**Exercise**
What is needed is an exact copy of every entry below, minus the images.

**Recorded information**
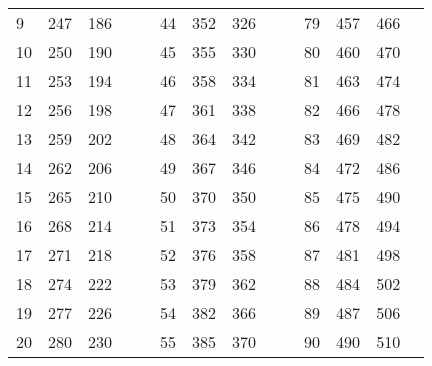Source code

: \begin{table}[!h]
\begin{tabular}{|l|l|l|ll|l|l|l|llllll}
		9 & 247 & 186 &  &  & 44 & 352 & 326 &  & \multicolumn{1}{l|}{} & \multicolumn{1}{l|}{79} & \multicolumn{1}{l|}{457} & \multicolumn{1}{l|}{466} &  \\ \cline{1-3} \cline{6-8} \cline{11-13}
		10 & 250 & 190 &  &  & 45 & 355 & 330 &  & \multicolumn{1}{l|}{} & \multicolumn{1}{l|}{80} & \multicolumn{1}{l|}{460} & \multicolumn{1}{l|}{470} &  \\ \cline{1-3} \cline{6-8} \cline{11-13}
		11 & 253 & 194 &  &  & 46 & 358 & 334 &  & \multicolumn{1}{l|}{} & \multicolumn{1}{l|}{81} & \multicolumn{1}{l|}{463} & \multicolumn{1}{l|}{474} &  \\ \cline{1-3} \cline{6-8} \cline{11-13}
		12 & 256 & 198 &  &  & 47 & 361 & 338 &  & \multicolumn{1}{l|}{} & \multicolumn{1}{l|}{82} & \multicolumn{1}{l|}{466} & \multicolumn{1}{l|}{478} &  \\ \cline{1-3} \cline{6-8} \cline{11-13}
		13 & 259 & 202 &  &  & 48 & 364 & 342 &  & \multicolumn{1}{l|}{} & \multicolumn{1}{l|}{83} & \multicolumn{1}{l|}{469} & \multicolumn{1}{l|}{482} &  \\ \cline{1-3} \cline{6-8} \cline{11-13}
		14 & 262 & 206 &  &  & 49 & 367 & 346 &  & \multicolumn{1}{l|}{} & \multicolumn{1}{l|}{84} & \multicolumn{1}{l|}{472} & \multicolumn{1}{l|}{486} &  \\ \cline{1-3} \cline{6-8} \cline{11-13}
		15 & 265 & 210 &  &  & 50 & 370 & 350 &  & \multicolumn{1}{l|}{} & \multicolumn{1}{l|}{85} & \multicolumn{1}{l|}{475} & \multicolumn{1}{l|}{490} &  \\ \cline{1-3} \cline{6-8} \cline{11-13}
		16 & 268 & 214 &  &  & 51 & 373 & 354 &  & \multicolumn{1}{l|}{} & \multicolumn{1}{l|}{86} & \multicolumn{1}{l|}{478} & \multicolumn{1}{l|}{494} &  \\ \cline{1-3} \cline{6-8} \cline{11-13}
		17 & 271 & 218 &  &  & 52 & 376 & 358 &  & \multicolumn{1}{l|}{} & \multicolumn{1}{l|}{87} & \multicolumn{1}{l|}{481} & \multicolumn{1}{l|}{498} &  \\ \cline{1-3} \cline{6-8} \cline{11-13}
		18 & 274 & 222 &  &  & 53 & 379 & 362 &  & \multicolumn{1}{l|}{} & \multicolumn{1}{l|}{88} & \multicolumn{1}{l|}{484} & \multicolumn{1}{l|}{502} &  \\ \cline{1-3} \cline{6-8} \cline{11-13}
		19 & 277 & 226 &  &  & 54 & 382 & 366 &  & \multicolumn{1}{l|}{} & \multicolumn{1}{l|}{89} & \multicolumn{1}{l|}{487} & \multicolumn{1}{l|}{506} &  \\ \cline{1-3} \cline{6-8} \cline{11-13}
		20 & 280 & 230 &  &  & 55 & 385 & 370 &  & \multicolumn{1}{l|}{} & \multicolumn{1}{l|}{90} & \multicolumn{1}{l|}{490} & \multicolumn{1}{l|}{510} &  \\ \cline{1-3} \cline{6-8} \cline{11-13}

\end{tabular}
\end{table}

**Solution below**
Source code

: \begin{table}[!h]
\begin{tabular}{|l|l|l|ll|l|l|l|llllll}
		9 & 247 & 186 &  &  & 44 & 352 & 326 &  & \multicolumn{1}{l|}{} & \multicolumn{1}{l|}{79} & \multicolumn{1}{l|}{457} & \multicolumn{1}{l|}{466} &  \\ \cline{1-3} \cline{6-8} \cline{11-13}
		10 & 250 & 190 &  &  & 45 & 355 & 330 &  & \multicolumn{1}{l|}{} & \multicolumn{1}{l|}{80} & \multicolumn{1}{l|}{460} & \multicolumn{1}{l|}{470} &  \\ \cline{1-3} \cline{6-8} \cline{11-13}
		11 & 253 & 194 &  &  & 46 & 358 & 334 &  & \multicolumn{1}{l|}{} & \multicolumn{1}{l|}{81} & \multicolumn{1}{l|}{463} & \multicolumn{1}{l|}{474} &  \\ \cline{1-3} \cline{6-8} \cline{11-13}
		12 & 256 & 198 &  &  & 47 & 361 & 338 &  & \multicolumn{1}{l|}{} & \multicolumn{1}{l|}{82} & \multicolumn{1}{l|}{466} & \multicolumn{1}{l|}{478} &  \\ \cline{1-3} \cline{6-8} \cline{11-13}
		13 & 259 & 202 &  &  & 48 & 364 & 342 &  & \multicolumn{1}{l|}{} & \multicolumn{1}{l|}{83} & \multicolumn{1}{l|}{469} & \multicolumn{1}{l|}{482} &  \\ \cline{1-3} \cline{6-8} \cline{11-13}
		14 & 262 & 206 &  &  & 49 & 367 & 346 &  & \multicolumn{1}{l|}{} & \multicolumn{1}{l|}{84} & \multicolumn{1}{l|}{472} & \multicolumn{1}{l|}{486} &  \\ \cline{1-3} \cline{6-8} \cline{11-13}
		15 & 265 & 210 &  &  & 50 & 370 & 350 &  & \multicolumn{1}{l|}{} & \multicolumn{1}{l|}{85} & \multicolumn{1}{l|}{475} & \multicolumn{1}{l|}{490} &  \\ \cline{1-3} \cline{6-8} \cline{11-13}
		16 & 268 & 214 &  &  & 51 & 373 & 354 &  & \multicolumn{1}{l|}{} & \multicolumn{1}{l|}{86} & \multicolumn{1}{l|}{478} & \multicolumn{1}{l|}{494} &  \\ \cline{1-3} \cline{6-8} \cline{11-13}
		17 & 271 & 218 &  &  & 52 & 376 & 358 &  & \multicolumn{1}{l|}{} & \multicolumn{1}{l|}{87} & \multicolumn{1}{l|}{481} & \multicolumn{1}{l|}{498} &  \\ \cline{1-3} \cline{6-8} \cline{11-13}
		18 & 274 & 222 &  &  & 53 & 379 & 362 &  & \multicolumn{1}{l|}{} & \multicolumn{1}{l|}{88} & \multicolumn{1}{l|}{484} & \multicolumn{1}{l|}{502} &  \\ \cline{1-3} \cline{6-8} \cline{11-13}
		19 & 277 & 226 &  &  & 54 & 382 & 366 &  & \multicolumn{1}{l|}{} & \multicolumn{1}{l|}{89} & \multicolumn{1}{l|}{487} & \multicolumn{1}{l|}{506} &  \\ \cline{1-3} \cline{6-8} \cline{11-13}
		20 & 280 & 230 &  &  & 55 & 385 & 370 &  & \multicolumn{1}{l|}{} & \multicolumn{1}{l|}{90} & \multicolumn{1}{l|}{490} & \multicolumn{1}{l|}{510} &  \\ \cline{1-3} \cline{6-8} \cline{11-13}

\end{tabular}
\end{table}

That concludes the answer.